→ DATA LISTING
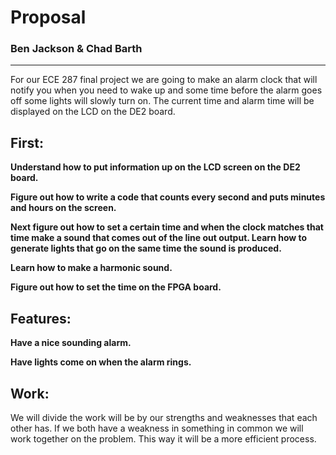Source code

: # Proposal #

### Ben Jackson & Chad Barth ###

---

For our ECE 287 final project we are going to make an alarm clock that will notify you when you need to wake up and some time before the alarm goes off some lights will slowly turn on.  The current time and alarm time will be displayed on the LCD on the DE2 board.

## First: ##
**Understand how to put information up on the LCD screen on the DE2 board.**

**Figure out how to write a code that counts every second and puts minutes and hours on the screen.**

**Next figure out how to set a certain time and when the clock matches that time make a sound that comes out of the line out output.
Learn how to generate lights that go on the same time the sound is produced.**

**Learn how to make a harmonic sound.**

**Figure out how to set the time on the FPGA board.**

## Features: ##
**Have a nice sounding alarm.**

**Have lights come on when the alarm rings.**

## Work: ##
We will divide the work will be by our strengths and weaknesses that each other has.  If we both have a weakness in something in common we will work together on the problem. This way it will be a more efficient process.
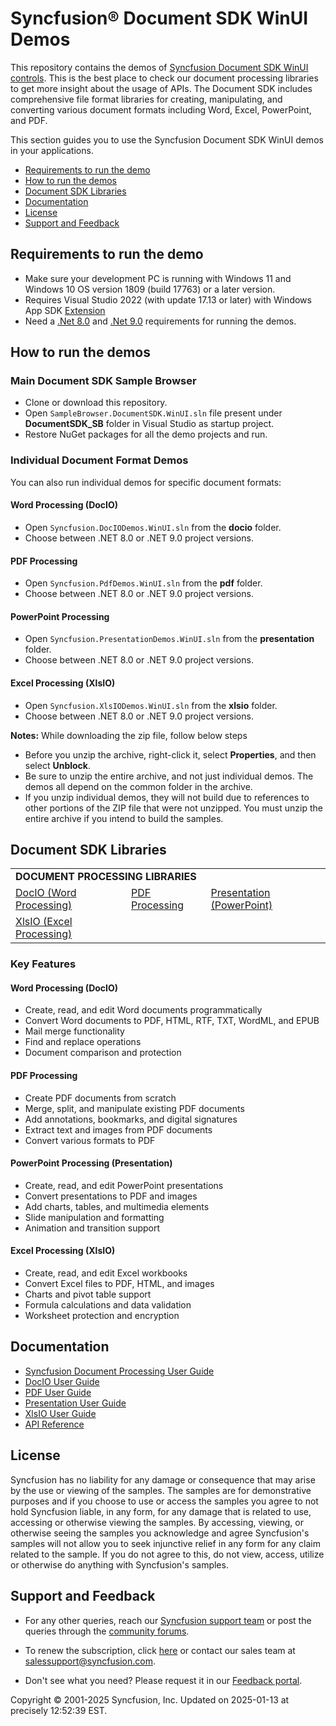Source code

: # Syncfusion® Document SDK WinUI Demos

This repository contains the demos of [Syncfusion Document SDK WinUI controls](https://www.syncfusion.com/document-processing). This is the best place to check our document processing libraries to get more insight about the usage of APIs. The Document SDK includes comprehensive file format libraries for creating, manipulating, and converting various document formats including Word, Excel, PowerPoint, and PDF.

This section guides you to use the Syncfusion Document SDK WinUI demos in your applications.

* [Requirements to run the demo](#requirements-to-run-the-demo)
* [How to run the demos](#how-to-run-the-demos)
* [Document SDK Libraries](#document-sdk-libraries)
* [Documentation](#documentation)
* [License](#license)
* [Support and Feedback](#support-and-feedback)

## <a name="requirements-to-run-the-demo"></a>Requirements to run the demo

* Make sure your development PC is running with Windows 11 and Windows 10 OS version 1809 (build 17763) or a later version.
* Requires Visual Studio 2022 (with update 17.13 or later) with Windows App SDK [Extension](https://learn.microsoft.com/en-us/windows/apps/windows-app-sdk/release-notes-archive/stable-channel-1.6#version-16)
* Need a [.Net 8.0](https://dotnet.microsoft.com/en-us/download/dotnet/8.0) and [.Net 9.0](https://dotnet.microsoft.com/en-us/download/dotnet/9.0) requirements for running the demos.

## <a name="how-to-run-the-demos"></a>How to run the demos

### Main Document SDK Sample Browser
* Clone or download this repository.
* Open `SampleBrowser.DocumentSDK.WinUI.sln` file present under **DocumentSDK_SB** folder in Visual Studio as startup project.
* Restore NuGet packages for all the demo projects and run.

### Individual Document Format Demos
You can also run individual demos for specific document formats:

#### Word Processing (DocIO)
* Open `Syncfusion.DocIODemos.WinUI.sln` from the **docio** folder.
* Choose between .NET 8.0 or .NET 9.0 project versions.

#### PDF Processing
* Open `Syncfusion.PdfDemos.WinUI.sln` from the **pdf** folder.
* Choose between .NET 8.0 or .NET 9.0 project versions.

#### PowerPoint Processing
* Open `Syncfusion.PresentationDemos.WinUI.sln` from the **presentation** folder.
* Choose between .NET 8.0 or .NET 9.0 project versions.

#### Excel Processing (XlsIO)
* Open `Syncfusion.XlsIODemos.WinUI.sln` from the **xlsio** folder.
* Choose between .NET 8.0 or .NET 9.0 project versions.

**Notes:** While downloading the zip file, follow below steps
* Before you unzip the archive, right-click it, select **Properties**, and then select **Unblock**.
* Be sure to unzip the entire archive, and not just individual demos. The demos all depend on the common folder in the archive.
* If you unzip individual demos, they will not build due to references to other portions of the ZIP file that were not unzipped. You must unzip the entire archive if you intend to build the samples.

## <a name="document-sdk-libraries"></a>Document SDK Libraries

<table>
    <tr>
        <td colspan="3">
            <b>DOCUMENT PROCESSING LIBRARIES</b>
        </td>
    </tr>
    <tr>
        <td>
            <a href="docio">DocIO (Word Processing)</a>
        </td>
        <td>
            <a href="pdf">PDF Processing</a>
        </td>
        <td>
            <a href="presentation">Presentation (PowerPoint)</a>
        </td>
    </tr>
    <tr>
        <td>
            <a href="xlsio">XlsIO (Excel Processing)</a>
        </td>
        <td></td>
        <td></td>
    </tr>
</table>

### Key Features

#### Word Processing (DocIO)
* Create, read, and edit Word documents programmatically
* Convert Word documents to PDF, HTML, RTF, TXT, WordML, and EPUB
* Mail merge functionality
* Find and replace operations
* Document comparison and protection

#### PDF Processing
* Create PDF documents from scratch
* Merge, split, and manipulate existing PDF documents
* Add annotations, bookmarks, and digital signatures
* Extract text and images from PDF documents
* Convert various formats to PDF

#### PowerPoint Processing (Presentation)
* Create, read, and edit PowerPoint presentations
* Convert presentations to PDF and images
* Add charts, tables, and multimedia elements
* Slide manipulation and formatting
* Animation and transition support

#### Excel Processing (XlsIO)
* Create, read, and edit Excel workbooks
* Convert Excel files to PDF, HTML, and images
* Charts and pivot table support
* Formula calculations and data validation
* Worksheet protection and encryption

## <a name="documentation"></a>Documentation

* [Syncfusion Document Processing User Guide](https://help.syncfusion.com/document-processing/introduction)
* [DocIO User Guide](https://help.syncfusion.com/document-processing/word/word-library/net/overview)
* [PDF User Guide](https://help.syncfusion.com/document-processing/pdf/pdf-library/net/overview)
* [Presentation User Guide](https://help.syncfusion.com/document-processing/powerpoint/powerpoint-library/net/overview)
* [XlsIO User Guide](https://help.syncfusion.com/document-processing/excel/excel-library/net/overview)
* [API Reference](https://help.syncfusion.com/cr/document-processing/Syncfusion.DocIO.html)

## <a name="license"></a>License

Syncfusion has no liability for any damage or consequence that may arise by the use or viewing of the samples. The samples are for demonstrative purposes and if you choose to use or access the samples you agree to not hold Syncfusion liable, in any form, for any damage that is related to use, accessing or otherwise viewing the samples. By accessing, viewing, or otherwise seeing the samples you acknowledge and agree Syncfusion's samples will not allow you to seek injunctive relief in any form for any claim related to the sample. If you do not agree to this, do not view, access, utilize or otherwise do anything with Syncfusion's samples.

## <a name="support-and-feedback"></a>Support and Feedback

* For any other queries, reach our [Syncfusion support team](https://www.syncfusion.com/support/directtrac/incidents/newincident?utm_source=github&utm_medium=listing) or post the queries through the [community forums](https://www.syncfusion.com/forums?utm_source=github&utm_medium=listing).

* To renew the subscription, click [here](https://www.syncfusion.com/sales/products) or contact our sales team at <salessupport@syncfusion.com>.

* Don't see what you need? Please request it in our [Feedback portal](https://www.syncfusion.com/feedback/file-formats).

<p>Copyright © 2001-2025 Syncfusion, Inc. Updated on 2025-01-13 at precisely 12:52:39 EST.</p>
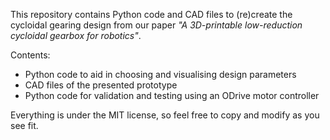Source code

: This repository contains Python code and CAD files to (re)create the cycloidal gearing design from our paper _"A 3D-printable low-reduction cycloidal gearbox for robotics"_.

Contents:

- Python code to aid in choosing and visualising design parameters
- CAD files of the presented prototype
- Python code for validation and testing using an ODrive motor controller

Everything is under the MIT license, so feel free to copy and modify as you see fit.
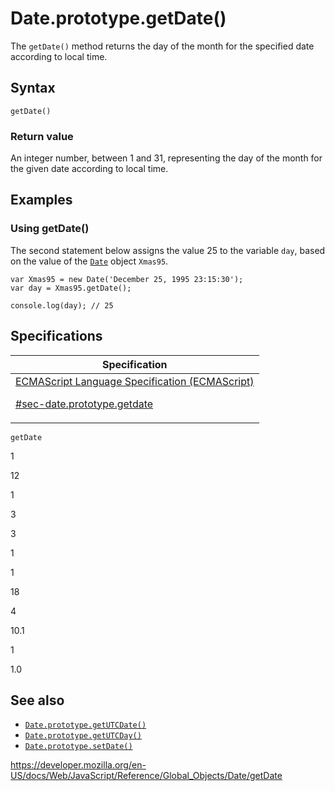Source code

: # Date.prototype.getDate()

The `getDate()` method returns the day of the month for the specified date according to local time.

## Syntax

    getDate()

### Return value

An integer number, between 1 and 31, representing the day of the month for the given date according to local time.

## Examples

### Using getDate()

The second statement below assigns the value 25 to the variable `day`, based on the value of the [`Date`](../date) object `Xmas95`.

    var Xmas95 = new Date('December 25, 1995 23:15:30');
    var day = Xmas95.getDate();

    console.log(day); // 25

## Specifications

<table>
<thead>
<tr class="header">
<th>Specification</th>
</tr>
</thead>
<tbody>
<tr class="odd">
<td>
<a href="https://tc39.es/ecma262/#sec-date.prototype.getdate">ECMAScript Language Specification (ECMAScript) 
<br/>

<span class="small">#sec-date.prototype.getdate</span>
</a>
</td>
</tr>
</tbody>
</table>

`getDate`

1

12

1

3

3

1

1

18

4

10.1

1

1.0

## See also

-   [`Date.prototype.getUTCDate()`](getutcdate)
-   [`Date.prototype.getUTCDay()`](getutcday)
-   [`Date.prototype.setDate()`](setdate)

<a href="https://developer.mozilla.org/en-US/docs/Web/JavaScript/Reference/Global_Objects/Date/getDate" class="_attribution-link">https://developer.mozilla.org/en-US/docs/Web/JavaScript/Reference/Global_Objects/Date/getDate</a>
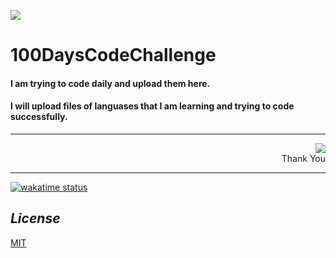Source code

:![](https://media.tenor.com/images/debc55820e6840c6267bbb43c72a3def/tenor.gif)
# 100DaysCodeChallenge


#### I am trying to code daily and upload them here.
#### I will upload files of languases  that I am learning and trying to code successfully.
<hr>
<div align="right">
<img src="https://media.tenor.com/images/838c313a22812b69ba1ba34eeabf8604/tenor.gif" >
<div align="right"> Thank You</div>
</div>
<hr>

[![wakatime status](https://wakatime.com/badge/github/9yon6yon-6yon/100DaysChallenge.svg)](https://wakatime.com/badge/github/9yon6yon-6yon/100DaysChallenge)


## <i> License</i>

[MIT](https://choosealicense.com/licenses/mit/)

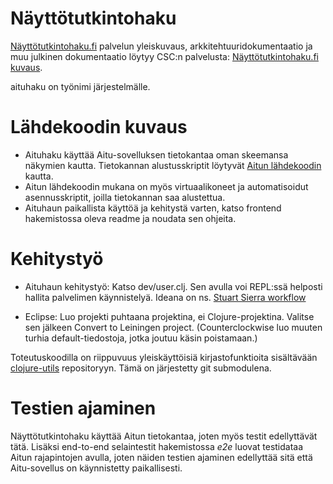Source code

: Näyttötutkintohaku
==================

[Näyttötutkintohaku.fi](http://www.nayttotutkintohaku.fi/) palvelun yleiskuvaus, arkkitehtuuridokumentaatio ja muu julkinen dokumentaatio löytyy CSC:n palvelusta: [Näyttötutkintohaku.fi kuvaus](https://confluence.csc.fi/pages/viewpage.action?pageId=58826670).

aituhaku on työnimi järjestelmälle.

# Lähdekoodin kuvaus

* Aituhaku käyttää Aitu-sovelluksen tietokantaa oman skeemansa näkymien kautta. Tietokannan alustusskriptit löytyvät [Aitun lähdekoodin](https://github.com/Opetushallitus/aitu) kautta.
* Aitun lähdekoodin mukana on myös virtuaalikoneet ja automatisoidut asennusskriptit, joilla tietokannan saa alustettua. 
* Aituhaun paikallista käyttöä ja kehitystä varten, katso frontend hakemistossa oleva readme ja noudata sen ohjeita.

# Kehitystyö

* Aituhaun kehitystyö: Katso dev/user.clj. Sen avulla voi REPL:ssä helposti hallita palvelimen käynnistelyä. 
 Ideana on ns. [Stuart Sierra workflow](http://thinkrelevance.com/blog/2013/06/04/clojure-workflow-reloaded)

* Eclipse: Luo projekti puhtaana projektina, ei Clojure-projektina. Valitse sen jälkeen Convert to Leiningen project.
   (Counterclockwise luo muuten turhia default-tiedostoja, jotka joutuu käsin poistamaan.)

Toteutuskoodilla on riippuvuus yleiskäyttöisiä kirjastofunktioita sisältävään [clojure-utils](https://github.com/Opetushallitus/clojure-utils) repositoryyn. Tämä on järjestetty git submodulena.

# Testien ajaminen

Näyttötutkintohaku käyttää Aitun tietokantaa, joten myös testit edellyttävät tätä. Lisäksi end-to-end selaintestit hakemistossa *e2e* luovat testidataa Aitun rajapintojen avulla, joten näiden testien ajaminen edellyttää sitä että Aitu-sovellus on käynnistetty paikallisesti.



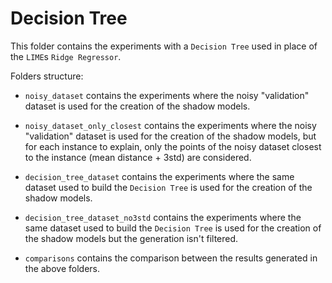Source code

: # Decision Tree

This folder contains the experiments with a `Decision Tree` used in place of the `LIME`s `Ridge Regressor`.

Folders structure:

* `noisy_dataset` contains the experiments where the noisy "validation" dataset is used for the creation of the shadow models.

* `noisy_dataset_only_closest` contains the experiments where the noisy "validation" dataset is used for the creation of the shadow models, but for each instance to explain, only the points of the noisy dataset closest to the instance (mean distance + 3std) are considered.

* `decision_tree_dataset` contains the experiments where the same dataset used to build the `Decision Tree` is used for the creation of the shadow models.

* `decision_tree_dataset_no3std` contains the experiments where the same dataset used to build the `Decision Tree` is used for the creation of the shadow models but the generation isn't filtered.

* `comparisons` contains the comparison between the results generated in the above folders.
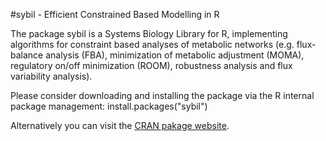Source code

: #sybil - Efficient Constrained Based Modelling in R

The package sybil is a Systems Biology Library for R, implementing algorithms for constraint based analyses of metabolic networks (e.g. flux-balance analysis (FBA), minimization of metabolic adjustment (MOMA), regulatory on/off minimization (ROOM), robustness analysis and flux variability analysis).

Please consider downloading and installing the package via the R internal package management:
install.packages("sybil")

Alternatively you can visit the [CRAN pakage website](http://cran.r-project.org/web/packages/sybil/index.html).
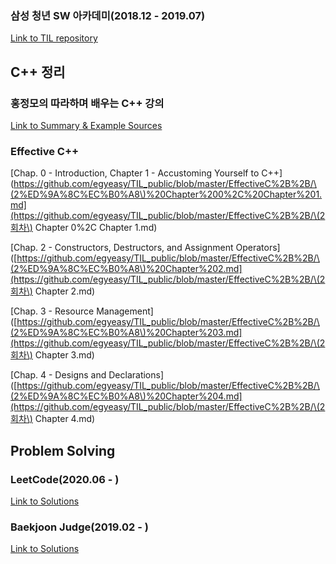 ### 삼성 청년 SW 아카데미(2018.12 - 2019.07)

[Link to TIL repository](https://github.com/egyeasy/TIL)



## C++ 정리

### 홍정모의 따라하며 배우는 C++ 강의

[Link to Summary & Example Sources](https://github.com/egyeasy/TIL_public/tree/master/HongC%2B%2B)



### Effective C++

[Chap. 0 - Introduction, Chapter 1 - Accustoming Yourself to C++](https://github.com/egyeasy/TIL_public/blob/master/EffectiveC%2B%2B/\(2%ED%9A%8C%EC%B0%A8\)%20Chapter%200%2C%20Chapter%201.md](https://github.com/egyeasy/TIL_public/blob/master/EffectiveC%2B%2B/\(2회차\) Chapter 0%2C Chapter 1.md)

[Chap. 2 - Constructors, Destructors, and Assignment Operators]([https://github.com/egyeasy/TIL_public/blob/master/EffectiveC%2B%2B/\(2%ED%9A%8C%EC%B0%A8\)%20Chapter%202.md](https://github.com/egyeasy/TIL_public/blob/master/EffectiveC%2B%2B/\(2회차\) Chapter 2.md)

[Chap. 3 - Resource Management]([https://github.com/egyeasy/TIL_public/blob/master/EffectiveC%2B%2B/\(2%ED%9A%8C%EC%B0%A8\)%20Chapter%203.md](https://github.com/egyeasy/TIL_public/blob/master/EffectiveC%2B%2B/\(2회차\) Chapter 3.md)

[Chap. 4 - Designs and Declarations]([https://github.com/egyeasy/TIL_public/blob/master/EffectiveC%2B%2B/\(2%ED%9A%8C%EC%B0%A8\)%20Chapter%204.md](https://github.com/egyeasy/TIL_public/blob/master/EffectiveC%2B%2B/\(2회차\) Chapter 4.md)



## Problem Solving

### LeetCode(2020.06 - )

[Link to Solutions](https://github.com/egyeasy/TIL_public/tree/master/Leetcode)



### Baekjoon Judge(2019.02 - )

[Link to Solutions](https://github.com/egyeasy/TIL_public/tree/master/baekjoon)

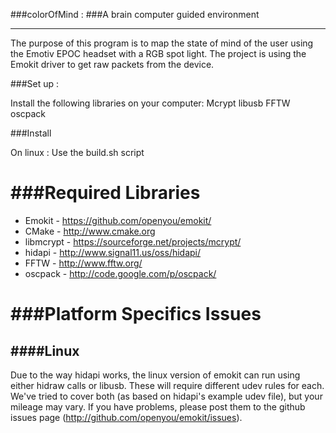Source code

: ###colorOfMind :
###A brain computer guided environment
__________________________________________________________________________________

The purpose of this program is to map the state of mind of the user using the Emotiv EPOC headset with a RGB spot light.
The project is using the Emokit driver to get raw packets from the device.



###Set up :

Install the following libraries on your computer:
Mcrypt
libusb
FFTW
oscpack


###Install

On linux :
Use the build.sh script


###Required Libraries
==================

* Emokit - https://github.com/openyou/emokit/
* CMake - http://www.cmake.org
* libmcrypt - https://sourceforge.net/projects/mcrypt/
* hidapi - http://www.signal11.us/oss/hidapi/
* FFTW - http://www.fftw.org/
* oscpack - http://code.google.com/p/oscpack/

###Platform Specifics Issues
=========================

####Linux
-----

Due to the way hidapi works, the linux version of emokit can run using
either hidraw calls or libusb. These will require different udev rules
for each. We've tried to cover both (as based on hidapi's example udev
file), but your mileage may vary. If you have problems, please post
them to the github issues page (http://github.com/openyou/emokit/issues).
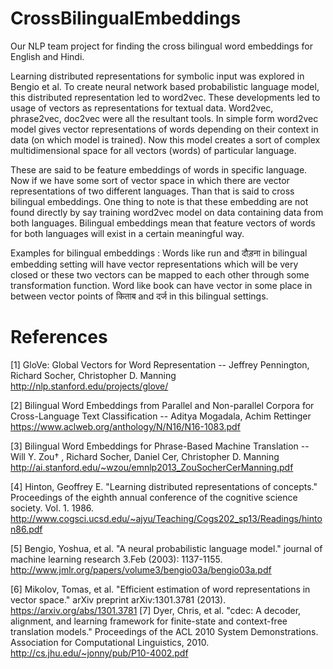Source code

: # CrossBilingualEmbeddings
Our NLP team project for finding the cross bilingual word embeddings for English and Hindi.

Learning distributed representations for symbolic input was explored in Bengio et al. To create neural network based probabilistic language model, this distributed representation led to word2vec. These developments led to usage of vectors as representations for textual data. Word2vec, phrase2vec, doc2vec were all the resultant tools. In simple form word2vec model gives vector representations of words depending on their context in data (on which model is trained). Now this model creates a sort of complex multidimensional space for all vectors (words) of particular language.

These are said to be feature embeddings of words in specific language. Now if we have some sort of vector space in which there are vector representations of two different languages. Than that is said to cross bilingual embeddings. One thing to note is that these embedding are not found directly by say training word2vec model on data containing data from both languages. Bilingual embeddings mean that feature vectors of words for both languages will exist in a certain meaningful way. 

Examples for bilingual embeddings :
Words like run and दौड़ना in bilingual embedding setting will have vector representations which will be very closed or these two vectors can be mapped to each other through some transformation function.
Word like book can have vector in some place in between vector points of किताब and दर्ज in this bilingual settings.


# References 

[1] GloVe: Global Vectors for Word Representation -- Jeffrey Pennington,   Richard Socher,   Christopher D. Manning http://nlp.stanford.edu/projects/glove/


[2] Bilingual Word Embeddings from Parallel and Non-parallel Corpora for Cross-Language Text Classification -- Aditya Mogadala, Achim Rettinger https://www.aclweb.org/anthology/N/N16/N16-1083.pdf


[3] Bilingual Word Embeddings for Phrase-Based Machine Translation -- Will Y. Zou† , Richard Socher, Daniel Cer, Christopher D. Manning http://ai.stanford.edu/~wzou/emnlp2013_ZouSocherCerManning.pdf 


[4] Hinton, Geoffrey E. "Learning distributed representations of concepts." Proceedings of the eighth annual conference of the cognitive science society. Vol. 1. 1986.
http://www.cogsci.ucsd.edu/~ajyu/Teaching/Cogs202_sp13/Readings/hinton86.pdf


[5] Bengio, Yoshua, et al. "A neural probabilistic language model." journal of machine learning research 3.Feb (2003): 1137-1155.
http://www.jmlr.org/papers/volume3/bengio03a/bengio03a.pdf


[6] Mikolov, Tomas, et al. "Efficient estimation of word representations in vector space." arXiv preprint arXiv:1301.3781 (2013).
https://arxiv.org/abs/1301.3781
[7] Dyer, Chris, et al. "cdec: A decoder, alignment, and learning framework for finite-state and context-free translation models." Proceedings of the ACL 2010 System Demonstrations. Association for Computational Linguistics, 2010.
http://cs.jhu.edu/~jonny/pub/P10-4002.pdf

→ TASK INSTRUCTIONS
In the listing above, find the line containing "[MIT](https://choosealicense.com/licenses/mit/)" and the line containing "# Lähdekoodin kuvaus", then print exactly those two lines and every line between them, minus the pictures.

→ SOLUTION TO THIS EXERCISE
[MIT](https://choosealicense.com/licenses/mit/)

Source code

: Näyttötutkintohaku
==================

[Näyttötutkintohaku.fi](http://www.nayttotutkintohaku.fi/) palvelun yleiskuvaus, arkkitehtuuridokumentaatio ja muu julkinen dokumentaatio löytyy CSC:n palvelusta: [Näyttötutkintohaku.fi kuvaus](https://confluence.csc.fi/pages/viewpage.action?pageId=58826670).

aituhaku on työnimi järjestelmälle.

# Lähdekoodin kuvaus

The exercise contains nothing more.